What appears to be self-righteousness and arrogance looks to me like pain and fear masked by resentment and seething.

How hard it is to acknowledge these hurts, to admit our longings. “Look at all I have done for you. Look at how faithful I’ve been. And you’ve never thrown a party for me and my friends.” The hurt, the pain – right there in the open.

This older child, he’s the lost one.
The father in this parable never goes out to look for the younger son, the one who has left home. The father doesn’t leave everything behind like the shepherd to go and find him. It’s when he realizes that his eldest is missing from the party that he recognizes who is still lost. “Son, you don’t understand. You’re with me all the time, and everything that is mine is yours—but this is a wonderful time, and we had to celebrate.’” And the parable ends here – with two men in a field (not at the party) one urging and comforting and the other vacillating and resisting. And it’s too easy to write the ending with the older son lost forever with his anger and resentments leaving him separated from God’s table of welcome.

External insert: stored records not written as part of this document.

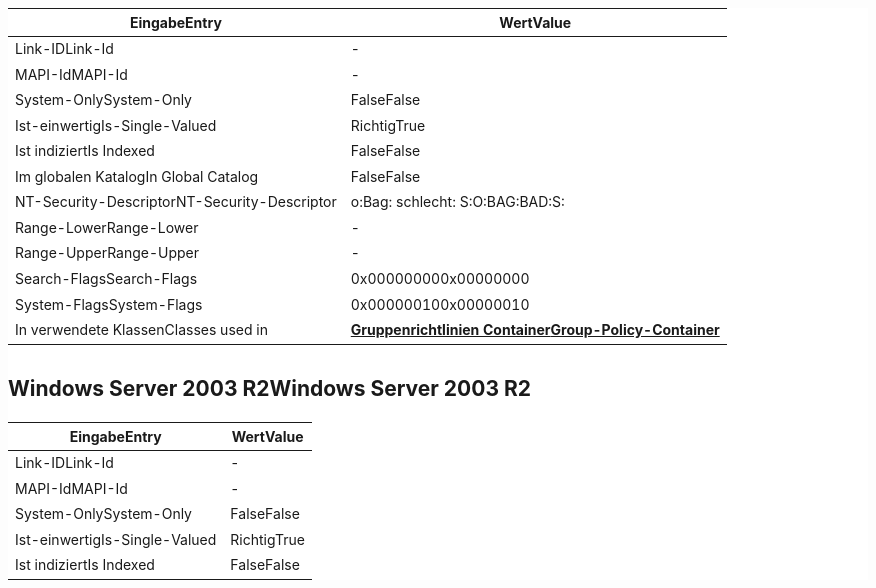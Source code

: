 

| <span data-ttu-id="be6d9-153">Eingabe</span><span class="sxs-lookup"><span data-stu-id="be6d9-153">Entry</span></span> | <span data-ttu-id="be6d9-154">Wert</span><span class="sxs-lookup"><span data-stu-id="be6d9-154">Value</span></span> |
|------------------------|---------------------------------------------------------------------|
| <span data-ttu-id="be6d9-155">Link-ID</span><span class="sxs-lookup"><span data-stu-id="be6d9-155">Link-Id</span></span>                | \-                                                                  |
| <span data-ttu-id="be6d9-156">MAPI-Id</span><span class="sxs-lookup"><span data-stu-id="be6d9-156">MAPI-Id</span></span>                | \-                                                                  |
| <span data-ttu-id="be6d9-157">System-Only</span><span class="sxs-lookup"><span data-stu-id="be6d9-157">System-Only</span></span>            | <span data-ttu-id="be6d9-158">False</span><span class="sxs-lookup"><span data-stu-id="be6d9-158">False</span></span>                                                               |
| <span data-ttu-id="be6d9-159">Ist-einwertig</span><span class="sxs-lookup"><span data-stu-id="be6d9-159">Is-Single-Valued</span></span>       | <span data-ttu-id="be6d9-160">Richtig</span><span class="sxs-lookup"><span data-stu-id="be6d9-160">True</span></span>                                                                |
| <span data-ttu-id="be6d9-161">Ist indiziert</span><span class="sxs-lookup"><span data-stu-id="be6d9-161">Is Indexed</span></span>             | <span data-ttu-id="be6d9-162">False</span><span class="sxs-lookup"><span data-stu-id="be6d9-162">False</span></span>                                                               |
| <span data-ttu-id="be6d9-163">Im globalen Katalog</span><span class="sxs-lookup"><span data-stu-id="be6d9-163">In Global Catalog</span></span>      | <span data-ttu-id="be6d9-164">False</span><span class="sxs-lookup"><span data-stu-id="be6d9-164">False</span></span>                                                               |
| <span data-ttu-id="be6d9-165">NT-Security-Descriptor</span><span class="sxs-lookup"><span data-stu-id="be6d9-165">NT-Security-Descriptor</span></span> | <span data-ttu-id="be6d9-166">o:Bag: schlecht: S:</span><span class="sxs-lookup"><span data-stu-id="be6d9-166">O:BAG:BAD:S:</span></span>                                                        |
| <span data-ttu-id="be6d9-167">Range-Lower</span><span class="sxs-lookup"><span data-stu-id="be6d9-167">Range-Lower</span></span>            | \-                                                                  |
| <span data-ttu-id="be6d9-168">Range-Upper</span><span class="sxs-lookup"><span data-stu-id="be6d9-168">Range-Upper</span></span>            | \-                                                                  |
| <span data-ttu-id="be6d9-169">Search-Flags</span><span class="sxs-lookup"><span data-stu-id="be6d9-169">Search-Flags</span></span>           | <span data-ttu-id="be6d9-170">0x00000000</span><span class="sxs-lookup"><span data-stu-id="be6d9-170">0x00000000</span></span>                                                          |
| <span data-ttu-id="be6d9-171">System-Flags</span><span class="sxs-lookup"><span data-stu-id="be6d9-171">System-Flags</span></span>           | <span data-ttu-id="be6d9-172">0x00000010</span><span class="sxs-lookup"><span data-stu-id="be6d9-172">0x00000010</span></span>                                                          |
| <span data-ttu-id="be6d9-173">In verwendete Klassen</span><span class="sxs-lookup"><span data-stu-id="be6d9-173">Classes used in</span></span>        | [<span data-ttu-id="be6d9-174">**Gruppenrichtlinien Container**</span><span class="sxs-lookup"><span data-stu-id="be6d9-174">**Group-Policy-Container**</span></span>](c-grouppolicycontainer.md)<br/> |



## <a name="windows-server-2003-r2"></a><span data-ttu-id="be6d9-175">Windows Server 2003 R2</span><span class="sxs-lookup"><span data-stu-id="be6d9-175">Windows Server 2003 R2</span></span>



| <span data-ttu-id="be6d9-176">Eingabe</span><span class="sxs-lookup"><span data-stu-id="be6d9-176">Entry</span></span> | <span data-ttu-id="be6d9-177">Wert</span><span class="sxs-lookup"><span data-stu-id="be6d9-177">Value</span></span> |
|------------------------|---------------------------------------------------------------------|
| <span data-ttu-id="be6d9-178">Link-ID</span><span class="sxs-lookup"><span data-stu-id="be6d9-178">Link-Id</span></span>                | \-                                                                  |
| <span data-ttu-id="be6d9-179">MAPI-Id</span><span class="sxs-lookup"><span data-stu-id="be6d9-179">MAPI-Id</span></span>                | \-                                                                  |
| <span data-ttu-id="be6d9-180">System-Only</span><span class="sxs-lookup"><span data-stu-id="be6d9-180">System-Only</span></span>            | <span data-ttu-id="be6d9-181">False</span><span class="sxs-lookup"><span data-stu-id="be6d9-181">False</span></span>                                                               |
| <span data-ttu-id="be6d9-182">Ist-einwertig</span><span class="sxs-lookup"><span data-stu-id="be6d9-182">Is-Single-Valued</span></span>       | <span data-ttu-id="be6d9-183">Richtig</span><span class="sxs-lookup"><span data-stu-id="be6d9-183">True</span></span>                                                                |
| <span data-ttu-id="be6d9-184">Ist indiziert</span><span class="sxs-lookup"><span data-stu-id="be6d9-184">Is Indexed</span></span>             | <span data-ttu-id="be6d9-185">False</span><span class="sxs-lookup"><span data-stu-id="be6d9-185">False</span></span>                                                               |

It’s not a comfortable ending, it’s one that leaves me wondering what’s next.

But let’s remember where this all started – with the grumbling of the religious authorities about the unseemliness of Jesus’s invitation to the table for everybody – everybody.

The oldest isn’t shut out. The father’s invitation remains an open one to join the party that celebrates the restoration of relationship, that binds the wounds of division, that recognizes we can all return home to the unrestrained welcome and joy of the One who loves us unconditionally. Jesus leaves it as an open invitation for all of us elder children who come along in history that we, too, might join in the party.

There was a man who had two sons…

Perhaps this story is so compelling and beloved is because we are never only one of the characters, not just the oldest or youngest. Each of us has experienced squandering the love we’ve been given. Each of us has felt the sting of insecurity and fear of being left out. How might we all recognize the deep hope in each of that someone – God – will leave the threshold to welcome us before we can even get out a word of remorse or will invite us into the party in the midst of our fear of being left out.